See CONTRIBUTING.md for the full PR workflow, area/type labels, and DCO requirements.


Common Pitfalls#

Problem

Cause

Fix

uv sync --locked fails on macOS

Lockfile resolves CUDA wheels that don’t exist on macOS

Run inside Docker or on a Linux machine

ModuleNotFoundError after pip install

pip installed outside the uv-managed venv

Use uv add and uv sync, never bare pip install

uv sync --locked fails after MCore branch switch

Lockfile was generated against main MCore

Use uv sync (without --locked) on dev

Stale checkpoint auto-resume in Bridge

nemo_experiments/ from a previous run exists

rm -rf nemo_experiments before starting fresh

Port collision on Slurm (EADDRINUSE)

ntasks-per-node=8 with torchrun --nproc_per_node=8

Drop torchrun; use ntasks-per-node=8 with uv run python script.py (srun-native)

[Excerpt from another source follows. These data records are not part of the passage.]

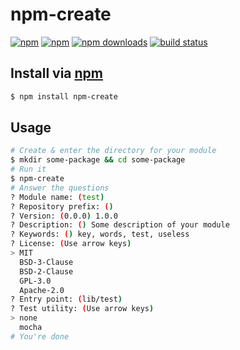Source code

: # npm-create
[![npm](http://img.shields.io/npm/v/npm-create.svg?style=flat-square)](https://npmjs.com/npm-create)
[![npm](http://img.shields.io/npm/l/npm-create.svg?style=flat-square)](https://npmjs.com/npm-create)
[![npm downloads](http://img.shields.io/npm/dm/npm-create.svg?style=flat-square)](https://npmjs.com/npm-create)
[![build status](http://img.shields.io/travis/jhermsmeier/npm-create.svg?style=flat-square)](https://travis-ci.org/jhermsmeier/npm-create)

## Install via [npm](https://npmjs.com)

```sh
$ npm install npm-create
```

## Usage

```sh
# Create & enter the directory for your module
$ mkdir some-package && cd some-package
# Run it
$ npm-create
# Answer the questions
? Module name: (test)
? Repository prefix: ()
? Version: (0.0.0) 1.0.0
? Description: () Some description of your module
? Keywords: () key, words, test, useless
? License: (Use arrow keys)
> MIT
  BSD-3-Clause
  BSD-2-Clause
  GPL-3.0
  Apache-2.0
? Entry point: (lib/test)
? Test utility: (Use arrow keys)
> none
  mocha
# You're done
```
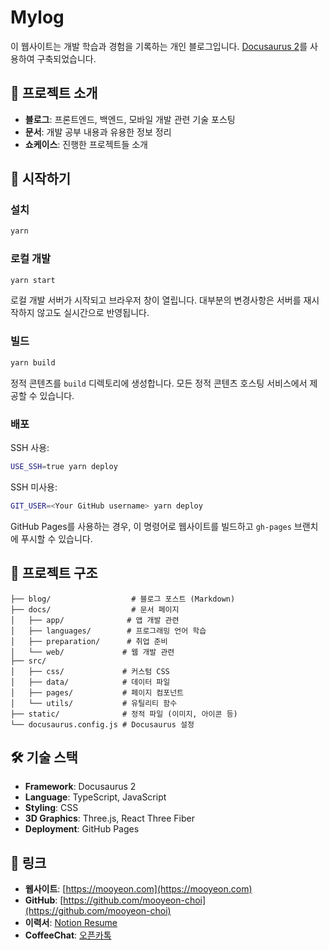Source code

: # Mylog

이 웹사이트는 개발 학습과 경험을 기록하는 개인 블로그입니다. [Docusaurus 2](https://docusaurus.io/)를 사용하여 구축되었습니다.

## 📖 프로젝트 소개

- **블로그**: 프론트엔드, 백엔드, 모바일 개발 관련 기술 포스팅
- **문서**: 개발 공부 내용과 유용한 정보 정리
- **쇼케이스**: 진행한 프로젝트들 소개

## 🚀 시작하기

### 설치

```bash
yarn
```

### 로컬 개발

```bash
yarn start
```

로컬 개발 서버가 시작되고 브라우저 창이 열립니다. 대부분의 변경사항은 서버를 재시작하지 않고도 실시간으로 반영됩니다.

### 빌드

```bash
yarn build
```

정적 콘텐츠를 `build` 디렉토리에 생성합니다. 모든 정적 콘텐츠 호스팅 서비스에서 제공할 수 있습니다.

### 배포

SSH 사용:

```bash
USE_SSH=true yarn deploy
```

SSH 미사용:

```bash
GIT_USER=<Your GitHub username> yarn deploy
```

GitHub Pages를 사용하는 경우, 이 명령어로 웹사이트를 빌드하고 `gh-pages` 브랜치에 푸시할 수 있습니다.

## 📁 프로젝트 구조

```
├── blog/                  # 블로그 포스트 (Markdown)
├── docs/                  # 문서 페이지
│   ├── app/              # 앱 개발 관련
│   ├── languages/        # 프로그래밍 언어 학습
│   ├── preparation/      # 취업 준비
│   └── web/             # 웹 개발 관련
├── src/
│   ├── css/             # 커스텀 CSS
│   ├── data/            # 데이터 파일
│   ├── pages/           # 페이지 컴포넌트
│   └── utils/           # 유틸리티 함수
├── static/              # 정적 파일 (이미지, 아이콘 등)
└── docusaurus.config.js # Docusaurus 설정
```

## 🛠 기술 스택

- **Framework**: Docusaurus 2
- **Language**: TypeScript, JavaScript
- **Styling**: CSS
- **3D Graphics**: Three.js, React Three Fiber
- **Deployment**: GitHub Pages

## 🔗 링크

- **웹사이트**: [https://mooyeon.com](https://mooyeon.com)
- **GitHub**: [https://github.com/mooyeon-choi](https://github.com/mooyeon-choi)
- **이력서**: [Notion Resume](https://evanescent-table-194.notion.site/Frontend-0866085aac3c4c619efbd9ab1d940329)
- **CoffeeChat**: [오픈카톡](https://open.kakao.com/o/sEenYDXg)
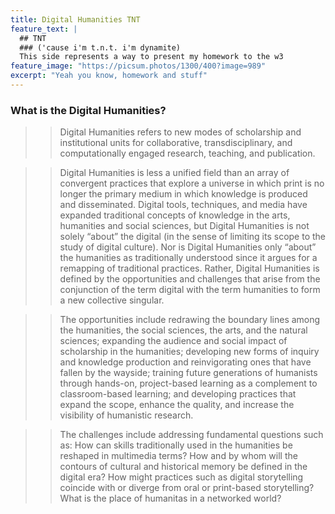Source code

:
 ```yaml
---
title: Digital Humanities TNT 
feature_text: |
  ## TNT
  ### ('cause i'm t.n.t. i'm dynamite)
  This side represents a way to present my homework to the w3
feature_image: "https://picsum.photos/1300/400?image=989"
excerpt: "Yeah you know, homework and stuff"
---
```

### What is the Digital Humanities?
> > Digital Humanities refers to new modes of scholarship
and institutional units for collaborative, transdisciplinary,
and computationally engaged research,
teaching, and publication.

> > Digital Humanities is less a unified field than an
array of convergent practices that explore a universe
in which print is no longer the primary medium in
which knowledge is produced and disseminated.
Digital tools, techniques, and media have
expanded traditional concepts of knowledge in the
arts, humanities and social sciences, but Digital
Humanities is not solely “about” the digital (in the
sense of limiting its scope to the study of digital
culture). Nor is Digital Humanities only “about” the
humanities as traditionally understood since it argues
for a remapping of traditional practices. Rather,
Digital Humanities is defined by the opportunities
and challenges that arise from the conjunction of the
term digital with the term humanities to form a new
collective singular.

> > The opportunities include redrawing the boundary
lines among the humanities, the social sciences,
the arts, and the natural sciences; expanding the
audience and social impact of scholarship in the
humanities; developing new forms of inquiry and
knowledge production and reinvigorating ones that
have fallen by the wayside; training future generations
of humanists through hands-on, project-based
learning as a complement to classroom-based learning;
and developing practices that expand the scope,
enhance the quality, and increase the visibility of
humanistic research.

> > The challenges include addressing fundamental
questions such as: How can skills traditionally used
in the humanities be reshaped in multimedia terms?
How and by whom will the contours of cultural and
historical memory be defined in the digital era?
How might practices such as digital storytelling
coincide with or diverge from oral or print-based
storytelling? What is the place of humanitas in a
networked world?
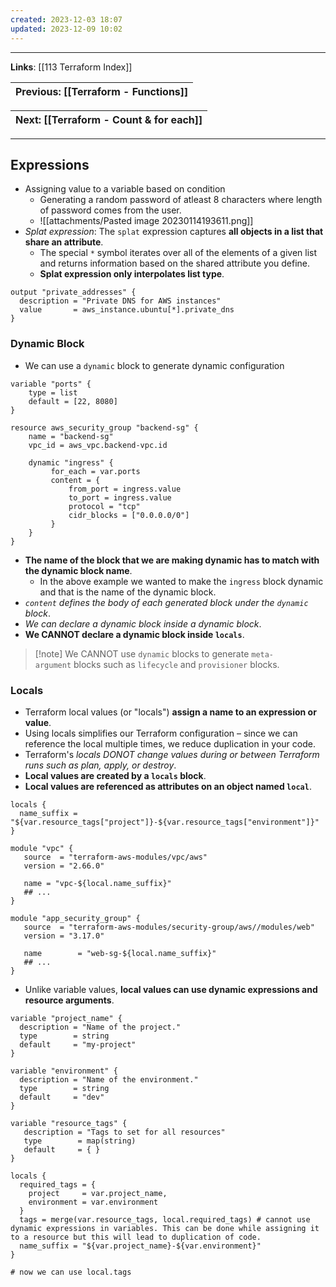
 ```yaml
---
created: 2023-12-03 18:07
updated: 2023-12-09 10:02
---
```

---
**Links**: [[113 Terraform Index]]

| Previous: [[Terraform - Functions]] |
|-|

| Next: [[Terraform - Count & for each]] |
|-|

---
## Expressions
- Assigning value to a variable based on condition
	- Generating a random password of atleast 8 characters where length of password comes from the user.
	- ![[attachments/Pasted image 20230114193611.png]]
- *Splat expression*: The `splat` expression captures **all objects in a list that share an attribute**. 
	- The special `*` symbol iterates over all of the elements of a given list and returns information based on the shared attribute you define.
	- **Splat expression only interpolates list type**.

```hcl title:"Example of splat operation" fold
output "private_addresses" {
  description = "Private DNS for AWS instances"
  value       = aws_instance.ubuntu[*].private_dns
}
```

### Dynamic Block
- We can use a `dynamic` block to generate dynamic configuration

```hcl title:"using dynamic block" fold
variable "ports" {
	type = list
	default = [22, 8080]
}

resource aws_security_group "backend-sg" {
	name = "backend-sg"
	vpc_id = aws_vpc.backend-vpc.id

	dynamic "ingress" {
		 for_each = var.ports
		 content = {
			 from_port = ingress.value
			 to_port = ingress.value
			 protocol = "tcp"
			 cidr_blocks = ["0.0.0.0/0"]
		 }
	}
}
```

- **The name of the block that we are making dynamic has to match with the dynamic block name**.
	- In the above example we wanted to make the `ingress` block dynamic and that is the name of the dynamic block.
- *`content` defines the body of each generated block under the `dynamic` block*.
- *We can declare a dynamic block inside a dynamic block*.
- **We CANNOT declare a dynamic block inside `locals`**.

> [!note] We CANNOT use `dynamic` blocks to generate `meta-argument` blocks such as `lifecycle` and `provisioner` blocks.

### Locals
- Terraform local values (or "locals") **assign a name to an expression or value**. 
- Using locals simplifies our Terraform configuration – since we can reference the local multiple times, we reduce duplication in your code.
- Terraform's *locals DONOT change values during or between Terraform runs such as plan, apply, or destroy*.
- **Local values are created by a `locals` block**.
- **Local values are referenced as attributes on an object named `local`**.

```hcl hl:9,17 title:"Setting and using locals" fold
locals {
  name_suffix = "${var.resource_tags["project"]}-${var.resource_tags["environment"]}"
}

module "vpc" {
   source  = "terraform-aws-modules/vpc/aws"
   version = "2.66.0"

   name = "vpc-${local.name_suffix}"
   ## ...
}

module "app_security_group" {
   source  = "terraform-aws-modules/security-group/aws//modules/web"
   version = "3.17.0"

   name        = "web-sg-${local.name_suffix}"
   ## ...
}
```

- Unlike variable values, **local values can use dynamic expressions and resource arguments**.

```hcl title:"Using dynamic expressions with locals" fold
variable "project_name" {
  description = "Name of the project."
  type        = string
  default     = "my-project"
}

variable "environment" {
  description = "Name of the environment."
  type        = string
  default     = "dev"
}

variable "resource_tags" {
   description = "Tags to set for all resources"
   type        = map(string)
   default     = { }
}

locals {
  required_tags = {
    project     = var.project_name,
    environment = var.environment
  }
  tags = merge(var.resource_tags, local.required_tags) # cannot use dynamic expressions in variables. This can be done while assigning it to a resource but this will lead to duplication of code.
  name_suffix = "${var.project_name}-${var.environment}"
}

# now we can use local.tags
```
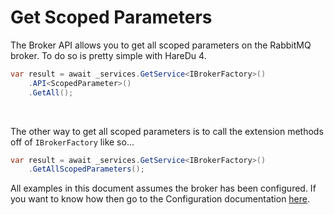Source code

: # Get Scoped Parameters

The Broker API allows you to get all scoped parameters on the RabbitMQ broker. To do so is pretty simple with HareDu 4.

```c#
var result = await _services.GetService<IBrokerFactory>()
    .API<ScopedParameter>()
    .GetAll();
```
<br>

The other way to get all scoped parameters is to call the extension methods off of ```IBrokerFactory``` like so...

```c#
var result = await _services.GetService<IBrokerFactory>()
    .GetAllScopedParameters();
```

All examples in this document assumes the broker has been configured. If you want to know how then go to the Configuration documentation [here](https://github.com/ahives/HareDu3/blob/master/docs/configuration.md).

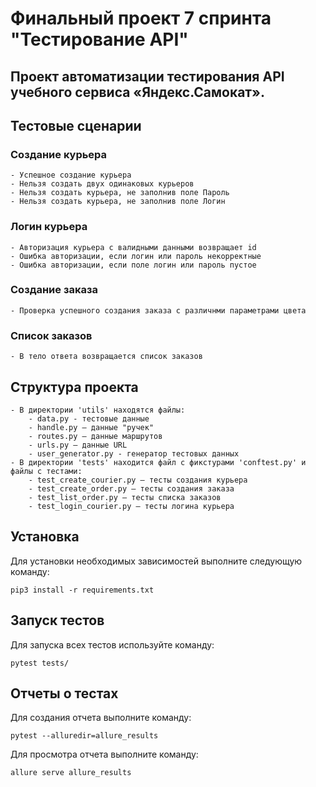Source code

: # Финальный проект 7 спринта "Тестирование API"

## Проект автоматизации тестирования API учебного сервиса «Яндекс.Самокат».

## Тестовые сценарии

### Создание курьера 
	- Успешное создание курьера
	- Нельзя создать двух одинаковых курьеров
	- Нельзя создать курьера, не заполнив поле Пароль
	- Нельзя создать курьера, не заполнив поле Логин

### Логин курьера
	- Авторизация курьера с валидными данными возвращает id
	- Ошибка авторизации, если логин или пароль некорректные
	- Ошибка авторизации, если поле логин или пароль пустое	

### Создание заказа
	- Проверка успешного создания заказа с различнми параметрами цвета

### Список заказов
	- В тело ответа возвращается список заказов

## Структура проекта
	- В директории 'utils' находятся файлы:
		- data.py - тестовые данные
		- handle.py – данные "ручек"
		- routes.py – данные маршрутов
		- urls.py – данные URL 
		- user_generator.py - генератор тестовых данных
	- В директории 'tests' находится файл с фикстурами 'conftest.py' и файлы с тестами: 
		- test_create_courier.py — тесты создания курьера
		- test_create_order.py — тесты создания заказа
		- test_list_order.py — тесты списка заказов
		- test_login_courier.py – тесты логина курьера

## Установка 
Для установки необходимых зависимостей выполните следующую команду: 
```
pip3 install -r requirements.txt
```

## Запуск тестов 
Для запуска всех тестов используйте команду: 
```
pytest tests/
```

## Отчеты о тестах
Для создания отчета выполните команду: 
```
pytest --alluredir=allure_results
```
Для просмотра отчета выполните команду: 
```
allure serve allure_results
```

uv: command not found inside container

Container doesn’t have uv

Use the megatron-bridge image built from Dockerfile.ci

No space left on device during uv ops

Cache fills container’s /root/.cache/

Set UV_CACHE_DIR to shared/persistent storage

Pre-commit fails with ruff errors

Code style violations

Run uv run ruff check --fix . && uv run ruff format .


Quick Start Checklist#

  1. Clone the repo and initialize submodules:

    git clone https://github.com/NVIDIA-NeMo/Megatron-Bridge megatron-bridge
    cd megatron-bridge
    git submodule update --init 3rdparty/Megatron-LM
    
  2. Build the container:

    docker build -f docker/Dockerfile.ci --target megatron_bridge -t megatron-bridge:latest .
    
  3. Start a dev shell:

    docker run --rm -it -v $(pwd):/opt/Megatron-Bridge --gpus all --shm-size=24g megatron-bridge:latest bash
    
  4. Install pre-commit hooks (inside container):

    uv run --group dev pre-commit install
    
  5. Run a quick training sanity check:

    uv run python -m torch.distributed.run --nproc_per_node=1 \
      scripts/training/run_recipe.py \
      --recipe vanilla_gpt_pretrain_config \
      train.train_iters=5 train.global_batch_size=8 train.micro_batch_size=4 \
      scheduler.lr_warmup_iters=1 scheduler.lr_decay_iters=5 \
      logger.log_interval=1
    
  6. Create a branch, make changes, and submit a PR:

    git switch -c your-feature-name
    # ... make changes ...
    git add -u && git commit -s -m "[area] type: description"
    git push origin your-feature-name